Work to complete:
Copy exactly the lines of the records below, and only those lines, beginning with the line that contains "umzusetzen." and ending with the line that contains "Weiterentwicklungen der Vorlage".

--- Input Enclosed Below ---

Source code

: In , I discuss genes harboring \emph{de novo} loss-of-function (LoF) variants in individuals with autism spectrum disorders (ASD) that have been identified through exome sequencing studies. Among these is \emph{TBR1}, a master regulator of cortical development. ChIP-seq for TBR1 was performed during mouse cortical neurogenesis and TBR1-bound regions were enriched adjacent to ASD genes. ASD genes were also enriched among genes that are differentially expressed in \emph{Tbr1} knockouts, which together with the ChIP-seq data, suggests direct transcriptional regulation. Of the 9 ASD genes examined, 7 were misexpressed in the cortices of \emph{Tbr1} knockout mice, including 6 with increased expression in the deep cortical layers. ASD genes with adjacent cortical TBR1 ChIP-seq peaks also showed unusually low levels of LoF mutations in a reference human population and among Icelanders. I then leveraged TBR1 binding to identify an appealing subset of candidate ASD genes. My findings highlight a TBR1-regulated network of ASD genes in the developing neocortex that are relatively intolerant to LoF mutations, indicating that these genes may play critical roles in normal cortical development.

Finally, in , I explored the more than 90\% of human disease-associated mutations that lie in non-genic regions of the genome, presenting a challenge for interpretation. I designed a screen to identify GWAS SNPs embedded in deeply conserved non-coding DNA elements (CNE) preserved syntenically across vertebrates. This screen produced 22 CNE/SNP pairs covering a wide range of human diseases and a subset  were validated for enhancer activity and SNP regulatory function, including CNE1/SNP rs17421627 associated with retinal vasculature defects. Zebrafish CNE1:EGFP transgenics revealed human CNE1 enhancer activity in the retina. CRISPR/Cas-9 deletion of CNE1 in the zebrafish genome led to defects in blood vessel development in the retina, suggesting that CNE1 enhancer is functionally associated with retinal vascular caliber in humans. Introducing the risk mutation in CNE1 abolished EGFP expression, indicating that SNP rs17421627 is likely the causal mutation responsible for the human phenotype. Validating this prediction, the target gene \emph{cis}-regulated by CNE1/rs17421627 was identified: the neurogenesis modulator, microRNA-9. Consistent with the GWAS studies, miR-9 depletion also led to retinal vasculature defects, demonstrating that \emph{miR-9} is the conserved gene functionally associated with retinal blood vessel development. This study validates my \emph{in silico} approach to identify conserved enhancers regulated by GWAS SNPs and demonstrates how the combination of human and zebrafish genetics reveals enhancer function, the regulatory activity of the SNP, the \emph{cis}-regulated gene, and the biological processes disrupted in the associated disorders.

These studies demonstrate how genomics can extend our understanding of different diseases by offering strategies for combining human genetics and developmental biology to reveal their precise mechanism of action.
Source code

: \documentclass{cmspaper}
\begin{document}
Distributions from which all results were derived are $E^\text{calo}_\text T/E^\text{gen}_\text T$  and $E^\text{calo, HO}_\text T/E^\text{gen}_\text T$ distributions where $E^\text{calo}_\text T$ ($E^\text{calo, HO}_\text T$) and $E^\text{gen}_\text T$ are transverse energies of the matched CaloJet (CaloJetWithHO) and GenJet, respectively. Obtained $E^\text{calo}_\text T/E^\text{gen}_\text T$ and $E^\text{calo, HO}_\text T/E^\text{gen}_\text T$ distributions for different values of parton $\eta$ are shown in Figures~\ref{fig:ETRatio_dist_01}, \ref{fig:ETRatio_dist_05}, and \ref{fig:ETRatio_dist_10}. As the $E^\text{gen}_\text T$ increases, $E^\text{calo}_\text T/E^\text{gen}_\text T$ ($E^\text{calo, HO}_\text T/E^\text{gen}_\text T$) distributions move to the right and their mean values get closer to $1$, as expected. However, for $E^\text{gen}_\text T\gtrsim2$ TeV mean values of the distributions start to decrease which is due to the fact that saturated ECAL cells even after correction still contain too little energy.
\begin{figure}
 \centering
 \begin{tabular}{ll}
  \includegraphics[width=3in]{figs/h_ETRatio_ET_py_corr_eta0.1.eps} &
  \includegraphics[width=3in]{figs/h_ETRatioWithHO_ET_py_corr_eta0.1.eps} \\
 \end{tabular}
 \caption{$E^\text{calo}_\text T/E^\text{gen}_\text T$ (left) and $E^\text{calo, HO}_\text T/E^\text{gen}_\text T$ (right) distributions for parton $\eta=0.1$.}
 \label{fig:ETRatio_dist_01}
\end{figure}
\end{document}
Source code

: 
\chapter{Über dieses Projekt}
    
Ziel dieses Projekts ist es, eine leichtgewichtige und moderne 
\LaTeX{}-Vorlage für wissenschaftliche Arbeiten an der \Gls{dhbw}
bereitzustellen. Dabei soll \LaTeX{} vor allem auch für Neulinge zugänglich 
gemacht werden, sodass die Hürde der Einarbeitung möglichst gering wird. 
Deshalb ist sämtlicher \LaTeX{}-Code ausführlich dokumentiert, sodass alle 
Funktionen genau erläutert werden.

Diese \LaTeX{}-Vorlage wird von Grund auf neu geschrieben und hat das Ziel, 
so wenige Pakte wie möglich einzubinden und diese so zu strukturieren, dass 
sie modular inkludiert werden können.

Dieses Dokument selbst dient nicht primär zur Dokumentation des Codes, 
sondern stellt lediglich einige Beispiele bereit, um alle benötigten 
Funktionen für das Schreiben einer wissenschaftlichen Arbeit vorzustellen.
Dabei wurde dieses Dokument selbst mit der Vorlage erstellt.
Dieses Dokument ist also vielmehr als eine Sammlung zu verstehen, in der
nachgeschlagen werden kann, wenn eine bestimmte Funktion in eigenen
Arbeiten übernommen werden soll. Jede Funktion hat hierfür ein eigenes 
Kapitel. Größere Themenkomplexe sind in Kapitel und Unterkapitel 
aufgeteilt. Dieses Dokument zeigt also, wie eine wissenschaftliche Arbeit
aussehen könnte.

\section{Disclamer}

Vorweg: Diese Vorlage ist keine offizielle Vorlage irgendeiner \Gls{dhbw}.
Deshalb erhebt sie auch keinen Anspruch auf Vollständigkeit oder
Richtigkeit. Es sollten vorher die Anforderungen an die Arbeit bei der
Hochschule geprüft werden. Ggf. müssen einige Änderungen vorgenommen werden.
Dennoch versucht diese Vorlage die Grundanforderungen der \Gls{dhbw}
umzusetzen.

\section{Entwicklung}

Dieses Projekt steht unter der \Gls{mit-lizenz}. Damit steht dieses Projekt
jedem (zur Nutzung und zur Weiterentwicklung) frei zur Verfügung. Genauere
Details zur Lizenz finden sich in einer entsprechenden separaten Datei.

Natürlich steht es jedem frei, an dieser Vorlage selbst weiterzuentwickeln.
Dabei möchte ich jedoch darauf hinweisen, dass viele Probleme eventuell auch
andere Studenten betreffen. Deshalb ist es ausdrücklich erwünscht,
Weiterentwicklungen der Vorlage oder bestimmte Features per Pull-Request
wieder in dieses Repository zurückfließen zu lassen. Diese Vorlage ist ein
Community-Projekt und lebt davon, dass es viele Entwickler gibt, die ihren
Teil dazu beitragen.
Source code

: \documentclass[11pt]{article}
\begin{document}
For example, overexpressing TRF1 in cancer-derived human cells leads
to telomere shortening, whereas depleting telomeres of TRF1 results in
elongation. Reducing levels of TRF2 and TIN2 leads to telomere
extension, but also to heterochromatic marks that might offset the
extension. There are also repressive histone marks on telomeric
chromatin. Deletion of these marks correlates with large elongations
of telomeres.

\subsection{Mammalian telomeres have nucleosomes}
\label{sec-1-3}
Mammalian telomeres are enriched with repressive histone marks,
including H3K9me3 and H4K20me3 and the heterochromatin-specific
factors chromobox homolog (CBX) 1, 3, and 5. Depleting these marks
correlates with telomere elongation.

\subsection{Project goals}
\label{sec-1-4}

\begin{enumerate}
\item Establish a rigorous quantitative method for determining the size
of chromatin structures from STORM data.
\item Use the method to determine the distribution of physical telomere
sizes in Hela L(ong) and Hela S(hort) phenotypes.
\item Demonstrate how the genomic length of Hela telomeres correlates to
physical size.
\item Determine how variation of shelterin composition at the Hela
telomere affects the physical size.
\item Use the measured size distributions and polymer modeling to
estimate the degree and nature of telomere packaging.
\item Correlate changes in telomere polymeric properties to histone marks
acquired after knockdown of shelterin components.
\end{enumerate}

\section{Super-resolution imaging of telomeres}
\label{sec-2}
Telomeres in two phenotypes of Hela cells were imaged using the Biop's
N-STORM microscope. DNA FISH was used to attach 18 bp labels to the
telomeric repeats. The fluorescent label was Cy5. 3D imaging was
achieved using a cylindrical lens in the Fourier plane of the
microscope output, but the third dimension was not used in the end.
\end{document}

--- End of Enclosed Input ---

Exercise solution:
umzusetzen.

\section{Entwicklung}

Dieses Projekt steht unter der \Gls{mit-lizenz}. Damit steht dieses Projekt
jedem (zur Nutzung und zur Weiterentwicklung) frei zur Verfügung. Genauere
Details zur Lizenz finden sich in einer entsprechenden separaten Datei.

Natürlich steht es jedem frei, an dieser Vorlage selbst weiterzuentwickeln.
Dabei möchte ich jedoch darauf hinweisen, dass viele Probleme eventuell auch
andere Studenten betreffen. Deshalb ist es ausdrücklich erwünscht,
Weiterentwicklungen der Vorlage oder bestimmte Features per Pull-Request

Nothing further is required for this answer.